• _Task to complete_
When you reproduce the listing below, keep every entry exactly as written.

------ Extracted data ------

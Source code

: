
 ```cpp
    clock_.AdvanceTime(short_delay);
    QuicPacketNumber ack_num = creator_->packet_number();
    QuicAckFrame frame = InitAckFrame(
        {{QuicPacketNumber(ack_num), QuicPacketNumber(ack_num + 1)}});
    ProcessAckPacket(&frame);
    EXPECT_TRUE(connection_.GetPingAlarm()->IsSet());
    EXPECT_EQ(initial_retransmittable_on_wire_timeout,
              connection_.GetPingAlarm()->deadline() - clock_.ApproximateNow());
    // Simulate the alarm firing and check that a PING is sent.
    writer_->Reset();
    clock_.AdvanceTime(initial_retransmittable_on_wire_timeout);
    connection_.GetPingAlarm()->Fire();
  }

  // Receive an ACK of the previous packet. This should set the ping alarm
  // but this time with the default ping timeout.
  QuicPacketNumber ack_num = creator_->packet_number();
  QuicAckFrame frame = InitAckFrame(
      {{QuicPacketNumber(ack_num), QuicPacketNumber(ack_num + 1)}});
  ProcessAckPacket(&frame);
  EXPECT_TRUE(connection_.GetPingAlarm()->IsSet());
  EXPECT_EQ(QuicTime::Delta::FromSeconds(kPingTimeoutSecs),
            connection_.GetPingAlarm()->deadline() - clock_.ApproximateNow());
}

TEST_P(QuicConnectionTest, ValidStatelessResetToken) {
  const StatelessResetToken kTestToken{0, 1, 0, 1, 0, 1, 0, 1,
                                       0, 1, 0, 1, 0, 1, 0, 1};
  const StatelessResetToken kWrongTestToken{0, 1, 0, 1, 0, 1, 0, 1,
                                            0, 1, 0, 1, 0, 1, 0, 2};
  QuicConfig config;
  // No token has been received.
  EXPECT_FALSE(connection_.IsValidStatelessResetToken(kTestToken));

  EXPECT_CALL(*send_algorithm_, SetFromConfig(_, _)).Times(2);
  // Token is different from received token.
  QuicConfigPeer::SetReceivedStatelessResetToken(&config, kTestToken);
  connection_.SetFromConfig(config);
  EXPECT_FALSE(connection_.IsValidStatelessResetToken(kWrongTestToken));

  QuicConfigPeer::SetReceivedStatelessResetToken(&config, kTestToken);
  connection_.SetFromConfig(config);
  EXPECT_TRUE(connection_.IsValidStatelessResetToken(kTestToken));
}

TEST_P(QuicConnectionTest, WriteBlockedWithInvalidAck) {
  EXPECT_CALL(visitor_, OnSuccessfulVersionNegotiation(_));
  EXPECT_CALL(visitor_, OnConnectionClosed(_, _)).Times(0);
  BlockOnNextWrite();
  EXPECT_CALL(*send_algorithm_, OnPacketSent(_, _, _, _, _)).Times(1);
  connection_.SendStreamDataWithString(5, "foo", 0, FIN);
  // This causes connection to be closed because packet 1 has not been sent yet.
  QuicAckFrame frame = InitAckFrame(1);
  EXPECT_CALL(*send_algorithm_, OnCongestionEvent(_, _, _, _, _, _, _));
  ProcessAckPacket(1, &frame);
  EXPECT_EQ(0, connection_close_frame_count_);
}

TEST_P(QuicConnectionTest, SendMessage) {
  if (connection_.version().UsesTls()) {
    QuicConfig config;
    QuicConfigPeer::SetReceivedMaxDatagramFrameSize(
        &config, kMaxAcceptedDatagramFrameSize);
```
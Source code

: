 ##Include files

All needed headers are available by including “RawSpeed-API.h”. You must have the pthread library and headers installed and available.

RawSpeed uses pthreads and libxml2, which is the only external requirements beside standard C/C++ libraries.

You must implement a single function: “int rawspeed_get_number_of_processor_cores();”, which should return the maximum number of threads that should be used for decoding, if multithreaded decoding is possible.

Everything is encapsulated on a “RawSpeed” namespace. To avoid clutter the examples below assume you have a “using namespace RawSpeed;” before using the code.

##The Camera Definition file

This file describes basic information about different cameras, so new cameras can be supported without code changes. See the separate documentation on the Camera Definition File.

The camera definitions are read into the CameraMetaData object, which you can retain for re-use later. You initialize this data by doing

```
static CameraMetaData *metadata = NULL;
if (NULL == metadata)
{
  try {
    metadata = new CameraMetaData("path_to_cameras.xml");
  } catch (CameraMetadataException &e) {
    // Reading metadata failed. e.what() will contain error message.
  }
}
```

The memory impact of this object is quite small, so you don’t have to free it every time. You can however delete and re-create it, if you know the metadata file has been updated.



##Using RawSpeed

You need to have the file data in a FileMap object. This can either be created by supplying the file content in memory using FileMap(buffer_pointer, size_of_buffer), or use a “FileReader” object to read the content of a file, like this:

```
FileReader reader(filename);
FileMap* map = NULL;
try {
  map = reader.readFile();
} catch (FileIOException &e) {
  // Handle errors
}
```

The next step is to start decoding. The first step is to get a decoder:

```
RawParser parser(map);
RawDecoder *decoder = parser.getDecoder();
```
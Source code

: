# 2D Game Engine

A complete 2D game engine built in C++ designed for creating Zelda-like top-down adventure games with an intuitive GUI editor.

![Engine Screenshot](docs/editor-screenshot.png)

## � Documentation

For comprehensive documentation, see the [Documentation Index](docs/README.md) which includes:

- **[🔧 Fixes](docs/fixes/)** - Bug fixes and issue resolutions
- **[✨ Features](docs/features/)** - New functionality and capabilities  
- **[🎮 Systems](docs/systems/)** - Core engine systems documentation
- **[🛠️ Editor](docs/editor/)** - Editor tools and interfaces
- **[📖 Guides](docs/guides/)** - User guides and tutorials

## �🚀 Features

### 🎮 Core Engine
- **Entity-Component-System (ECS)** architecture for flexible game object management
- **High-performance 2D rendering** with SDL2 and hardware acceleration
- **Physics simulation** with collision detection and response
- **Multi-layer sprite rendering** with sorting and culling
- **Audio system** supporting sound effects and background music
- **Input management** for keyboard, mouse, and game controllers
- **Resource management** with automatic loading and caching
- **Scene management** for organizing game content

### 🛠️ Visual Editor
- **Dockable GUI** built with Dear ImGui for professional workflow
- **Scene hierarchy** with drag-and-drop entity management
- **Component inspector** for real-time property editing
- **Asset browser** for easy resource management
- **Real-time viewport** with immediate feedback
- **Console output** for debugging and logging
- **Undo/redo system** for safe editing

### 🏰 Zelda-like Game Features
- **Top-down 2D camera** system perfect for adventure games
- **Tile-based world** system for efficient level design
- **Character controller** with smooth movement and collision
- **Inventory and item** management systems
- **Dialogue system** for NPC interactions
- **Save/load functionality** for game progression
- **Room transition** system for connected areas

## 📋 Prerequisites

------

• _Response to this task_
Source code

:
 ```cpp
    clock_.AdvanceTime(short_delay);
    QuicPacketNumber ack_num = creator_->packet_number();
    QuicAckFrame frame = InitAckFrame(
        {{QuicPacketNumber(ack_num), QuicPacketNumber(ack_num + 1)}});
    ProcessAckPacket(&frame);
    EXPECT_TRUE(connection_.GetPingAlarm()->IsSet());
    EXPECT_EQ(initial_retransmittable_on_wire_timeout,
              connection_.GetPingAlarm()->deadline() - clock_.ApproximateNow());
    // Simulate the alarm firing and check that a PING is sent.
    writer_->Reset();
    clock_.AdvanceTime(initial_retransmittable_on_wire_timeout);
    connection_.GetPingAlarm()->Fire();
  }

  // Receive an ACK of the previous packet. This should set the ping alarm
  // but this time with the default ping timeout.
  QuicPacketNumber ack_num = creator_->packet_number();
  QuicAckFrame frame = InitAckFrame(
      {{QuicPacketNumber(ack_num), QuicPacketNumber(ack_num + 1)}});
  ProcessAckPacket(&frame);
  EXPECT_TRUE(connection_.GetPingAlarm()->IsSet());
  EXPECT_EQ(QuicTime::Delta::FromSeconds(kPingTimeoutSecs),
            connection_.GetPingAlarm()->deadline() - clock_.ApproximateNow());
}

TEST_P(QuicConnectionTest, ValidStatelessResetToken) {
  const StatelessResetToken kTestToken{0, 1, 0, 1, 0, 1, 0, 1,
                                       0, 1, 0, 1, 0, 1, 0, 1};
  const StatelessResetToken kWrongTestToken{0, 1, 0, 1, 0, 1, 0, 1,
                                            0, 1, 0, 1, 0, 1, 0, 2};
  QuicConfig config;
  // No token has been received.
  EXPECT_FALSE(connection_.IsValidStatelessResetToken(kTestToken));

  EXPECT_CALL(*send_algorithm_, SetFromConfig(_, _)).Times(2);
  // Token is different from received token.
  QuicConfigPeer::SetReceivedStatelessResetToken(&config, kTestToken);
  connection_.SetFromConfig(config);
  EXPECT_FALSE(connection_.IsValidStatelessResetToken(kWrongTestToken));

  QuicConfigPeer::SetReceivedStatelessResetToken(&config, kTestToken);
  connection_.SetFromConfig(config);
  EXPECT_TRUE(connection_.IsValidStatelessResetToken(kTestToken));
}

TEST_P(QuicConnectionTest, WriteBlockedWithInvalidAck) {
  EXPECT_CALL(visitor_, OnSuccessfulVersionNegotiation(_));
  EXPECT_CALL(visitor_, OnConnectionClosed(_, _)).Times(0);
  BlockOnNextWrite();
  EXPECT_CALL(*send_algorithm_, OnPacketSent(_, _, _, _, _)).Times(1);
  connection_.SendStreamDataWithString(5, "foo", 0, FIN);
  // This causes connection to be closed because packet 1 has not been sent yet.
  QuicAckFrame frame = InitAckFrame(1);
  EXPECT_CALL(*send_algorithm_, OnCongestionEvent(_, _, _, _, _, _, _));
  ProcessAckPacket(1, &frame);
  EXPECT_EQ(0, connection_close_frame_count_);
}

TEST_P(QuicConnectionTest, SendMessage) {
  if (connection_.version().UsesTls()) {
    QuicConfig config;
    QuicConfigPeer::SetReceivedMaxDatagramFrameSize(
        &config, kMaxAcceptedDatagramFrameSize);
```
Source code

: ##Include files

All needed headers are available by including “RawSpeed-API.h”. You must have the pthread library and headers installed and available.

RawSpeed uses pthreads and libxml2, which is the only external requirements beside standard C/C++ libraries.

You must implement a single function: “int rawspeed_get_number_of_processor_cores();”, which should return the maximum number of threads that should be used for decoding, if multithreaded decoding is possible.

Everything is encapsulated on a “RawSpeed” namespace. To avoid clutter the examples below assume you have a “using namespace RawSpeed;” before using the code.

##The Camera Definition file

This file describes basic information about different cameras, so new cameras can be supported without code changes. See the separate documentation on the Camera Definition File.

The camera definitions are read into the CameraMetaData object, which you can retain for re-use later. You initialize this data by doing

```
static CameraMetaData *metadata = NULL;
if (NULL == metadata)
{
  try {
    metadata = new CameraMetaData("path_to_cameras.xml");
  } catch (CameraMetadataException &e) {
    // Reading metadata failed. e.what() will contain error message.
  }
}
```

The memory impact of this object is quite small, so you don’t have to free it every time. You can however delete and re-create it, if you know the metadata file has been updated.



##Using RawSpeed

You need to have the file data in a FileMap object. This can either be created by supplying the file content in memory using FileMap(buffer_pointer, size_of_buffer), or use a “FileReader” object to read the content of a file, like this:

```
FileReader reader(filename);
FileMap* map = NULL;
try {
  map = reader.readFile();
} catch (FileIOException &e) {
  // Handle errors
}
```

The next step is to start decoding. The first step is to get a decoder:

```
RawParser parser(map);
RawDecoder *decoder = parser.getDecoder();
```
Source code

:# 2D Game Engine

A complete 2D game engine built in C++ designed for creating Zelda-like top-down adventure games with an intuitive GUI editor.

![Engine Screenshot](docs/editor-screenshot.png)

## � Documentation

For comprehensive documentation, see the [Documentation Index](docs/README.md) which includes:

- **[🔧 Fixes](docs/fixes/)** - Bug fixes and issue resolutions
- **[✨ Features](docs/features/)** - New functionality and capabilities  
- **[🎮 Systems](docs/systems/)** - Core engine systems documentation
- **[🛠️ Editor](docs/editor/)** - Editor tools and interfaces
- **[📖 Guides](docs/guides/)** - User guides and tutorials

## �🚀 Features

### 🎮 Core Engine
- **Entity-Component-System (ECS)** architecture for flexible game object management
- **High-performance 2D rendering** with SDL2 and hardware acceleration
- **Physics simulation** with collision detection and response
- **Multi-layer sprite rendering** with sorting and culling
- **Audio system** supporting sound effects and background music
- **Input management** for keyboard, mouse, and game controllers
- **Resource management** with automatic loading and caching
- **Scene management** for organizing game content

### 🛠️ Visual Editor
- **Dockable GUI** built with Dear ImGui for professional workflow
- **Scene hierarchy** with drag-and-drop entity management
- **Component inspector** for real-time property editing
- **Asset browser** for easy resource management
- **Real-time viewport** with immediate feedback
- **Console output** for debugging and logging
- **Undo/redo system** for safe editing

### 🏰 Zelda-like Game Features
- **Top-down 2D camera** system perfect for adventure games
- **Tile-based world** system for efficient level design
- **Character controller** with smooth movement and collision
- **Inventory and item** management systems
- **Dialogue system** for NPC interactions
- **Save/load functionality** for game progression
- **Room transition** system for connected areas

## 📋 Prerequisites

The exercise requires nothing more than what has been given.